Feedback occurs when outputs of a system are routed back as inputs as part of a chain of cause-and-effect that forms a circuit or loop. The system can then be said to feed back into itself. The notion of cause-and-effect has to be handled carefully when applied to feedback systems:
Simple causal reasoning about a feedback system is difficult because the first system influences the second and second system influences the first, leading to a circular argument. This makes reasoning based upon cause and effect tricky, and it is necessary to analyze the system as a whole.
Causality (also referred to as causation, or cause and effect) is the natural efficacy that connects one process (the cause) with another process or state (the effect), where the first is partly responsible for the second, and the second is partly dependent on the first. In general, a process has many causes, which are said to be causal factors for it, and all lie in its past. An effect can in turn be a cause of, or causal factor for, many other effects, which all lie in its future.

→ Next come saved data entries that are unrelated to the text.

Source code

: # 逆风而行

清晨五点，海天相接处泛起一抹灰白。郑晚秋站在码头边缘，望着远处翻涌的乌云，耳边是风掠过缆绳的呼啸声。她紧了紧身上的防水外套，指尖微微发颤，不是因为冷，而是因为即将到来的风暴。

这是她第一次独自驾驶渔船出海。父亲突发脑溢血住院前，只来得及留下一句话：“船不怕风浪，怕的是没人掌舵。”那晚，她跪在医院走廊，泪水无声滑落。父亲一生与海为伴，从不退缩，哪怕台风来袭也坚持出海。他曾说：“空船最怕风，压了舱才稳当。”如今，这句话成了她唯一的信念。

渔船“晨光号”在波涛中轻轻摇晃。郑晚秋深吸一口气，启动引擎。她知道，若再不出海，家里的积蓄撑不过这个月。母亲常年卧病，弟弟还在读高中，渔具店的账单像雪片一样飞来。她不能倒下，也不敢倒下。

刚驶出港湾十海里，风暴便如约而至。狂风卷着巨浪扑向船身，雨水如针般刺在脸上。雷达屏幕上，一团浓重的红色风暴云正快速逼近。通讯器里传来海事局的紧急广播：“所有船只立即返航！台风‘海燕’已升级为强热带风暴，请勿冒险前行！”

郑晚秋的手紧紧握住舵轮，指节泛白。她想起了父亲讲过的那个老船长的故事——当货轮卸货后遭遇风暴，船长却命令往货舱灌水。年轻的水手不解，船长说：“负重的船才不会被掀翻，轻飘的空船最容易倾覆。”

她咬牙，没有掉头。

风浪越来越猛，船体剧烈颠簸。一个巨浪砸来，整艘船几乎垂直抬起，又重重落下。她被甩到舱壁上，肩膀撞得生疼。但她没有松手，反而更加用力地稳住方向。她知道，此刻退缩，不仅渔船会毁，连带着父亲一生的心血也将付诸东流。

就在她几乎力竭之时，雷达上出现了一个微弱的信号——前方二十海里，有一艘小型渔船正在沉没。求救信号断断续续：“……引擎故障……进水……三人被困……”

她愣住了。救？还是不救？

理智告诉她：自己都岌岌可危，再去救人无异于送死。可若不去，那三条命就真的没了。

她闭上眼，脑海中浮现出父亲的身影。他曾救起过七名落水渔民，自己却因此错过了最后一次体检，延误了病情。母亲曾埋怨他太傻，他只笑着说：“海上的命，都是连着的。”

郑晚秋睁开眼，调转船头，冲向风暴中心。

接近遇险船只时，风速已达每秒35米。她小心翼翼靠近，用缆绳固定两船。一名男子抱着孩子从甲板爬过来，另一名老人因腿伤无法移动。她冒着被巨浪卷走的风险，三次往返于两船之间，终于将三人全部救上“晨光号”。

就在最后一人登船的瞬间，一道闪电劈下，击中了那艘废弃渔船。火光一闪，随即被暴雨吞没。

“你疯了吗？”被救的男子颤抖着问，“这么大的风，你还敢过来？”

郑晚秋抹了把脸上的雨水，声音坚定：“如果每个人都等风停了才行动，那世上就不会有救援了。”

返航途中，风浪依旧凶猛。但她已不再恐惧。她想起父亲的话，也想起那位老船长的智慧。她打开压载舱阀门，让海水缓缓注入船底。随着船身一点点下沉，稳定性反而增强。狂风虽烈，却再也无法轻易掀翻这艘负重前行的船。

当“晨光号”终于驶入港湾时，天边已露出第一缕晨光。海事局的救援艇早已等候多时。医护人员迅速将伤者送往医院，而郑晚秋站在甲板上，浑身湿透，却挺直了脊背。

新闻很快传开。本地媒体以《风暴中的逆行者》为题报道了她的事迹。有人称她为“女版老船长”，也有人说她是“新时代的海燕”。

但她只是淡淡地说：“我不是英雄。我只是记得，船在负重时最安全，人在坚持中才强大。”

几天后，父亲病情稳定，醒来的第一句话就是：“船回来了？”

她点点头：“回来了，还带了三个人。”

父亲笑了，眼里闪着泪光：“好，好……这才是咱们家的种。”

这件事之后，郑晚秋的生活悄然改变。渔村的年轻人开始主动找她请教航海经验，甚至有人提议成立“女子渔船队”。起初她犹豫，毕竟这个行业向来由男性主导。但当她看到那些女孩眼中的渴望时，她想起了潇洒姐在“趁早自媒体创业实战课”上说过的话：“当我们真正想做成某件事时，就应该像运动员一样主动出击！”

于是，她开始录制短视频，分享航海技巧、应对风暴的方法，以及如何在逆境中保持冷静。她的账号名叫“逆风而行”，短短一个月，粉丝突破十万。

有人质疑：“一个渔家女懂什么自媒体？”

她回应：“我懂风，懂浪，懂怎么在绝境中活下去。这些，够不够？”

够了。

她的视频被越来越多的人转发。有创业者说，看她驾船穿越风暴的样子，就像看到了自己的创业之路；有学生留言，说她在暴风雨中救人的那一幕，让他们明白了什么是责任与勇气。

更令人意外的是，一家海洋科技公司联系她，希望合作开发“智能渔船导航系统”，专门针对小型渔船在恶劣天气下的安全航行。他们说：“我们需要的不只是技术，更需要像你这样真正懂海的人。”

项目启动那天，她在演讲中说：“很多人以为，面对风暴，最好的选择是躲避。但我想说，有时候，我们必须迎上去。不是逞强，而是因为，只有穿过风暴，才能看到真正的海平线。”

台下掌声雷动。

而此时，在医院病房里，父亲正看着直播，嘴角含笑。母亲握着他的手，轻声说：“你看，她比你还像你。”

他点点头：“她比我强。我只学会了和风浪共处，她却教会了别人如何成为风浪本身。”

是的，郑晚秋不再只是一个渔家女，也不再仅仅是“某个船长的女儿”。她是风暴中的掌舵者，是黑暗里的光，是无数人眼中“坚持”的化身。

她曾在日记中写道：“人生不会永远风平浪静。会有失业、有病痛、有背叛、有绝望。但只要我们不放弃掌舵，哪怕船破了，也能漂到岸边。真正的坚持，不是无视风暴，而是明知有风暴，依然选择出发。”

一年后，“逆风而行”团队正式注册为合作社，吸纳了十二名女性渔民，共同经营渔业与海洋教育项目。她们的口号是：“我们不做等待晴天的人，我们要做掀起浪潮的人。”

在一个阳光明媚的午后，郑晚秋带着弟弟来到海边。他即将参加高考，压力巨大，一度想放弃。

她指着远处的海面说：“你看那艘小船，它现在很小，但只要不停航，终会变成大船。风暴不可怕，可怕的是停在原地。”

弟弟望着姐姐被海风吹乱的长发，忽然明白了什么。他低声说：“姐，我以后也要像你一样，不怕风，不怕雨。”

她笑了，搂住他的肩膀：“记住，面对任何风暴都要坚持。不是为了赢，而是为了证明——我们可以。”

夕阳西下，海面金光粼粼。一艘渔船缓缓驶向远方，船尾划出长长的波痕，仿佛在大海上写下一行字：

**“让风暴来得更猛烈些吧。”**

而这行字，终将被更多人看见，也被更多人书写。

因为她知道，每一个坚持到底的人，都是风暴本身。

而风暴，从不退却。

Self-regulation occurs in both the organization and its environment and is consequently of major importance: Self-regulation generates a degree of stability but if intervention is undertaken either in an organization or by an organization in its environment stability may be disturbed. If the causality (circular casual chains) have not been adequate understood then the intervention may produce unmanageable instability or pushing the system to a new regime due to crossing the resilience threshold.
The following order feedbacks are possible:
Simplest form of feedback where two elements continuously interact with each other such that the output of one determines the next action of the other:
- Negative or goal seeking behavior, the system will resist disturbances that take it away from its goal (equilibrium within basin of attraction). This is to say that the reaction of the one element is to inhibit the change in the other or vice versa.
- They are first order system that is the goal of the system determined externally to it
- Opposite to negative feedback there is positive feedback whereby deviation by one element will be amplified rather than reduce by action of another.
A second order feedback system is capable of choosing between a variety of responses to environment changes in order to achieve its goals.
A third order system is still more sophisticated in that it is capable of changing goal state itself in response to feedback process determining the goal internally as opposed first and second order systems.
Ultimately systems that include feedback loops are capable of demonstrating exceedingly complex behavior and large changes in that behavior may be brought about by small changes in the internal relationship.